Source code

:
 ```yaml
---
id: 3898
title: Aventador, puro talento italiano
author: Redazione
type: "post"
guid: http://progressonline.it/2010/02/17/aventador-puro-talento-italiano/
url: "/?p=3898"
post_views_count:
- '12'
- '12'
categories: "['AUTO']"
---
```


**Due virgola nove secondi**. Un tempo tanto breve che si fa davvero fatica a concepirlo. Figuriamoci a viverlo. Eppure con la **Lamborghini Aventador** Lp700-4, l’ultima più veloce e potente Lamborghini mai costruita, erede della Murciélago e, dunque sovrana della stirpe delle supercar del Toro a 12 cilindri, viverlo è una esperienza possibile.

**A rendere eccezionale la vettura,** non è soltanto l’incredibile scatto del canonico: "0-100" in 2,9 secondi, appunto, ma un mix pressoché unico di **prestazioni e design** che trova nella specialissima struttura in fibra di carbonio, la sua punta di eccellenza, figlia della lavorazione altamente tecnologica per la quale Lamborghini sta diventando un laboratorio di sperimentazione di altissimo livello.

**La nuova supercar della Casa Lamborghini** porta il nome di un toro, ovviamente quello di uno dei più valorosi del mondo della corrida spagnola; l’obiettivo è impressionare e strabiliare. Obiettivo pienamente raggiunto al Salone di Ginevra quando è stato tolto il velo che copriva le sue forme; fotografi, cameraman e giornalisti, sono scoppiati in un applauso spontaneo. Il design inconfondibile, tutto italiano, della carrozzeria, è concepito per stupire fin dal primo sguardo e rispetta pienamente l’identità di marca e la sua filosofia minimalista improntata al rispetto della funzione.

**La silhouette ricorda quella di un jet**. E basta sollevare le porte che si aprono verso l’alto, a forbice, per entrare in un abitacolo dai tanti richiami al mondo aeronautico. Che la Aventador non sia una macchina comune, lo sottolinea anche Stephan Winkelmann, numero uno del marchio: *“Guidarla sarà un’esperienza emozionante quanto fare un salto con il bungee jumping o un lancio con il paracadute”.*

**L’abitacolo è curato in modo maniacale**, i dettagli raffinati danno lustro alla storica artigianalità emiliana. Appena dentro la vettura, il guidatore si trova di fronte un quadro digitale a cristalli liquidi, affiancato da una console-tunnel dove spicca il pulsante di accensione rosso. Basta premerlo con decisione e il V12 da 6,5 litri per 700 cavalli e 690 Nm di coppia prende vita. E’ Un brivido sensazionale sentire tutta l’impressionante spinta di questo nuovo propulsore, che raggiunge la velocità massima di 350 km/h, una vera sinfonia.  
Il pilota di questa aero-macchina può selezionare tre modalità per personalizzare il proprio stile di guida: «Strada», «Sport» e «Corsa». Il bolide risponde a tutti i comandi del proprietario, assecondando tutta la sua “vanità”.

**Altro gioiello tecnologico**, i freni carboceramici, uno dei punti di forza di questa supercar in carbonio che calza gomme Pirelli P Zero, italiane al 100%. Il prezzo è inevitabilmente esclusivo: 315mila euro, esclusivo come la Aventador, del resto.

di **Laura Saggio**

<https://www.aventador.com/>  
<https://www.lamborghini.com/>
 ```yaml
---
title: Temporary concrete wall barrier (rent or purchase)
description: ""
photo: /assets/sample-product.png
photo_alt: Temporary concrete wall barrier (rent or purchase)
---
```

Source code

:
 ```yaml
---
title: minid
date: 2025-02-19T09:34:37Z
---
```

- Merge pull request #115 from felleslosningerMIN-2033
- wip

**What the task requires**: Among the lines of the records, copy out each one that contains the word "puro".

**Exercise result**:
title: Aventador, puro talento italiano
guid: http://progressonline.it/2010/02/17/aventador-puro-talento-italiano/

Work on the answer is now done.